§ **Task**:
Where the records below reach the line containing "utgivare av Townscaper", start transcribing, and end with the line containing "- veckans sponsor", exactly and with nothing else added.
Available data Block Start
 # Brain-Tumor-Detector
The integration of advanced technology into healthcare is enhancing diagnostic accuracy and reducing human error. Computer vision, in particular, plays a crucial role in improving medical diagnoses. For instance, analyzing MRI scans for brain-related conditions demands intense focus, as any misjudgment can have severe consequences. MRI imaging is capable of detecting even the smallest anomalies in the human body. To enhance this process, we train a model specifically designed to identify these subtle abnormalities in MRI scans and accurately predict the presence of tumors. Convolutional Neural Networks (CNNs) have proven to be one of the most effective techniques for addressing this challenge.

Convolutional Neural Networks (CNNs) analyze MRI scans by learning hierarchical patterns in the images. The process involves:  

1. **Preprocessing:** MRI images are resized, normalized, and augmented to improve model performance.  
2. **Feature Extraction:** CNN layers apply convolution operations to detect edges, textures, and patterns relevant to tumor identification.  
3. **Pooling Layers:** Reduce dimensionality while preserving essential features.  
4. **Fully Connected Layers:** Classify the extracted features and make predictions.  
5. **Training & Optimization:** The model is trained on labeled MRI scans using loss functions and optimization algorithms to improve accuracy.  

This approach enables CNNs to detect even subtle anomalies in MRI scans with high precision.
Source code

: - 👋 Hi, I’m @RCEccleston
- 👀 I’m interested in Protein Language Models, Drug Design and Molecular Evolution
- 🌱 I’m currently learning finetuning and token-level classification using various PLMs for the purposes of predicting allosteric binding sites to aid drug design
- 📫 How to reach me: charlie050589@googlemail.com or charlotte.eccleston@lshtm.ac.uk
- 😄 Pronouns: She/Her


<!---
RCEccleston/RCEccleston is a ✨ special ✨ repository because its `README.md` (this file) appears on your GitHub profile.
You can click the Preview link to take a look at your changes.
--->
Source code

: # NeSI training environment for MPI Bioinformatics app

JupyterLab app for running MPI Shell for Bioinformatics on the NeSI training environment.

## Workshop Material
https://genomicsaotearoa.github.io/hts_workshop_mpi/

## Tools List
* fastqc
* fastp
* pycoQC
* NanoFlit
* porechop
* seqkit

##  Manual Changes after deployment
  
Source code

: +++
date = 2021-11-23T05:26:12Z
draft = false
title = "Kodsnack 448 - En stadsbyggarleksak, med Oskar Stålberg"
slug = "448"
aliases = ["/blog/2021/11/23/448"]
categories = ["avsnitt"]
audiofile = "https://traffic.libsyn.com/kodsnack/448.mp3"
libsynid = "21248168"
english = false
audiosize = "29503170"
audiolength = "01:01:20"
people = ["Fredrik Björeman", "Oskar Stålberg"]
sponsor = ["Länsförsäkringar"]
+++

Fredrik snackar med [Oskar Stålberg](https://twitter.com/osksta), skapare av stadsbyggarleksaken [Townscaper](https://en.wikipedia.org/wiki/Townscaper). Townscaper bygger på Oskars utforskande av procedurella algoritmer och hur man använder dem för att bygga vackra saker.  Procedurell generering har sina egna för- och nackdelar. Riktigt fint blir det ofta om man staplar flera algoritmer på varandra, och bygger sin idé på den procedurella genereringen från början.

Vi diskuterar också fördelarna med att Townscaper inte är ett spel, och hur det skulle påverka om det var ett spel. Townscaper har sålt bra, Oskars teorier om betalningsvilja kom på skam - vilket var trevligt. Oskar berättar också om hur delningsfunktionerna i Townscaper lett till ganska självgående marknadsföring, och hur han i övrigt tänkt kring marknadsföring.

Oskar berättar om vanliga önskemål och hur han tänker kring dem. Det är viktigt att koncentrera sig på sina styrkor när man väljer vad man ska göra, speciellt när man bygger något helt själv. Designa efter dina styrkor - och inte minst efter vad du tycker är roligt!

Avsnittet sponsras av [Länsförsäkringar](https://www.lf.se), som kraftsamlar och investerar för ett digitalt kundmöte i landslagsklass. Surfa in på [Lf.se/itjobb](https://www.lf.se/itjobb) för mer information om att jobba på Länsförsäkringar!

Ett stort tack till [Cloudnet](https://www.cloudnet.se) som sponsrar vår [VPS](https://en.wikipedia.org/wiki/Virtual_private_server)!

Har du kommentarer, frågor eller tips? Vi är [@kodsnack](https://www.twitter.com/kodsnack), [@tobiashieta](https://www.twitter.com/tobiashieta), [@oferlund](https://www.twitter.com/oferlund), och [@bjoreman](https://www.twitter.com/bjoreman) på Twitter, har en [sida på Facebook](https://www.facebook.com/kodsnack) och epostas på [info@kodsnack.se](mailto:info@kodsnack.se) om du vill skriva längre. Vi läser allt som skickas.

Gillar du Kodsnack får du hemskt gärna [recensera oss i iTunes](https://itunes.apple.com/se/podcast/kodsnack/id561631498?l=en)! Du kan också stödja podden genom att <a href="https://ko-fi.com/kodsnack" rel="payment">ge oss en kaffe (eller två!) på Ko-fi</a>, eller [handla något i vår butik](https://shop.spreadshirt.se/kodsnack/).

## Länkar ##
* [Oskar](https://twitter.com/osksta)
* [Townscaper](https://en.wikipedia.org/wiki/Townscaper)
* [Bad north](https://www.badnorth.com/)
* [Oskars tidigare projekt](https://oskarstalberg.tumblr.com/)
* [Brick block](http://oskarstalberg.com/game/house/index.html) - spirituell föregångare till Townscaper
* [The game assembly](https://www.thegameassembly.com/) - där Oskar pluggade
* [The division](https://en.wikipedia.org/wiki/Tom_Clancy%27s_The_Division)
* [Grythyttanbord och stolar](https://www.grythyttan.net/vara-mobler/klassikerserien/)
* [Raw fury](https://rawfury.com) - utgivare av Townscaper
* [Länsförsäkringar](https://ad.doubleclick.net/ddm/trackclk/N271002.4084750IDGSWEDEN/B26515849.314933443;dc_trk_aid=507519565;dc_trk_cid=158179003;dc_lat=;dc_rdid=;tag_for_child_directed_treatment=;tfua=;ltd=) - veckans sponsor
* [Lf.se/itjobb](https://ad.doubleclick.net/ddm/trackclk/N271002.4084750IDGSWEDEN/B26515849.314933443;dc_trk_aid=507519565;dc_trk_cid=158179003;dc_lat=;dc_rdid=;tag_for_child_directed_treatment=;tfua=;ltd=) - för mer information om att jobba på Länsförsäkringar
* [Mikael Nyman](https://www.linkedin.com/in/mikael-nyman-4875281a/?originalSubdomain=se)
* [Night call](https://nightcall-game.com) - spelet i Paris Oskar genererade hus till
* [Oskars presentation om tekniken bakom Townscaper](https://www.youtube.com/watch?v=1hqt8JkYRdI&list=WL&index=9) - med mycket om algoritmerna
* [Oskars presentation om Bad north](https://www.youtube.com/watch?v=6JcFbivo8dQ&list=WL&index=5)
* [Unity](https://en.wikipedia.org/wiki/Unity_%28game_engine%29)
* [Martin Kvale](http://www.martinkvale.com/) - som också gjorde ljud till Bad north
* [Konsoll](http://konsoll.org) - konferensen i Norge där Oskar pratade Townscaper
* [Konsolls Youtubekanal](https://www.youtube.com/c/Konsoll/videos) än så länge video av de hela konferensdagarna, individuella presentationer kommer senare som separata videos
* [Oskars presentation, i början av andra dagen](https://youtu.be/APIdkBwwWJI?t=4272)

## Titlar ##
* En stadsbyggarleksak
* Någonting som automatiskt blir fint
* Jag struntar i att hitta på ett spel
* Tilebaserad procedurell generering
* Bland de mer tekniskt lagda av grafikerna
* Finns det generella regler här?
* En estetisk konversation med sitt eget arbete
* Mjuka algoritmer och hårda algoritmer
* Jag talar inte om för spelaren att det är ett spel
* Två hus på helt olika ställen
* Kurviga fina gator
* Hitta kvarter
Available data Block End
§ **Written answer**:
* [Raw fury](https://rawfury.com) - utgivare av Townscaper
* [Länsförsäkringar](https://ad.doubleclick.net/ddm/trackclk/N271002.4084750IDGSWEDEN/B26515849.314933443;dc_trk_aid=507519565;dc_trk_cid=158179003;dc_lat=;dc_rdid=;tag_for_child_directed_treatment=;tfua=;ltd=) - veckans sponsor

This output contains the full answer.